Procédure contentieuse antérieure :

M. D...a demandé au tribunal administratif de Bastia d'annuler l'arrêté du 17 août 2020 par lequel le préfet de la Haute-Corse a refusé son admission exceptionnelle au séjour et lui a retiré sa carte de séjour pluriannuelle en qualité de travailleur saisonnier, ainsi que l'a obligé à quitter le territoire français dans un délai de trente jours et a fixé le pays de destination.

Par un jugement n° 2001068 du 18 décembre 2020, le tribunal administratif de Bastia a annulé l'arrêté précité et a enjoint au préfet de la Haute-Corse de statuer à nouveau sur sa situation dans le délai de deux mois à compter de la notification de ce jugement et de lui délivrer sans délai une autorisation provisoire de séjour.

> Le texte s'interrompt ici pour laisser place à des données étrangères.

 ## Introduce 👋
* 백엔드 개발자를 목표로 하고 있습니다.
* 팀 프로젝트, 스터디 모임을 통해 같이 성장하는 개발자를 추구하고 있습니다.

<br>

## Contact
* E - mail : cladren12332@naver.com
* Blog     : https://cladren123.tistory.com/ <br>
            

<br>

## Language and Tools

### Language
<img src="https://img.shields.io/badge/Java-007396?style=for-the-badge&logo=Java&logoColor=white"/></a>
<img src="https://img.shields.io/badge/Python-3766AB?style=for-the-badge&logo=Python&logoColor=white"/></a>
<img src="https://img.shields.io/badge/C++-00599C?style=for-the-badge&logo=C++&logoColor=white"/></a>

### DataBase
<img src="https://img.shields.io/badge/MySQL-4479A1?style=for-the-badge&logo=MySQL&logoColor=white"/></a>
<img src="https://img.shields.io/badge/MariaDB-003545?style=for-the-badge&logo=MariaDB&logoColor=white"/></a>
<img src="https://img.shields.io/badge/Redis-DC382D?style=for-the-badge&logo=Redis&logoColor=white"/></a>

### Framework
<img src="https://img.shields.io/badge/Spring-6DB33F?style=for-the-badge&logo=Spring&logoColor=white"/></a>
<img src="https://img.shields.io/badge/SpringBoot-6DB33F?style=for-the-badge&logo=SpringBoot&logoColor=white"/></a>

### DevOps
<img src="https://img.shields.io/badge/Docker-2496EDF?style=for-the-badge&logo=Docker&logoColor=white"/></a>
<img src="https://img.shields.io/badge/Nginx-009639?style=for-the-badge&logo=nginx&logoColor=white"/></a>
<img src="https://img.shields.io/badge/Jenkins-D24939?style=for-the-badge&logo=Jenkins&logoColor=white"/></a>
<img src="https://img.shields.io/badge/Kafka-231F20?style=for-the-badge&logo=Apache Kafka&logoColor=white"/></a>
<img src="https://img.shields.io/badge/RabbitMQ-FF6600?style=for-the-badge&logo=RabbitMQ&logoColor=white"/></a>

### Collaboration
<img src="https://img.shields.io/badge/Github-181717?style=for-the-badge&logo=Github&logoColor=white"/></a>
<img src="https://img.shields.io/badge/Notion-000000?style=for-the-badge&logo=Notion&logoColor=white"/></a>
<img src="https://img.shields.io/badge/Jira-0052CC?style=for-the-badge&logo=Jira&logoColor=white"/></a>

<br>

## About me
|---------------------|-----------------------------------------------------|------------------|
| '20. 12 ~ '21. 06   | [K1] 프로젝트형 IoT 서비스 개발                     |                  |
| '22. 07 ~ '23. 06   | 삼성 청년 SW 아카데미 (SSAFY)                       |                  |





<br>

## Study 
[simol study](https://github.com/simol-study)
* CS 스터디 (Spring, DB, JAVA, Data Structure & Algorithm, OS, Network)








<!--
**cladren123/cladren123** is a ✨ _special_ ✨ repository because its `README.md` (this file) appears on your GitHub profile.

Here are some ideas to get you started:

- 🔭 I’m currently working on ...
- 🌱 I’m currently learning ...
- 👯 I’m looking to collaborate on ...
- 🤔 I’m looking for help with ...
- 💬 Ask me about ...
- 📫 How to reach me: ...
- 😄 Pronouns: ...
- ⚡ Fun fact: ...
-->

Procédure devant la Cour :

Par une requête et un mémoire, enregistrés les 12 janvier et 1er septembre 2021, le préfet de la Haute-Corse demande à la Cour d'annuler ce jugement du 18 décembre 2020, de rejeter la demande de première instance et de mettre à la charge de M. C...la somme de 500 euros au titre de l'article L. 761-1 du code de justice administrative.

Il soutient que :

- contrairement à ce qu'ont retenu les premiers juges, la procédure contradictoire a été respectée ;

- les moyens soulevés en première instance par M. C... ne sont pas fondés.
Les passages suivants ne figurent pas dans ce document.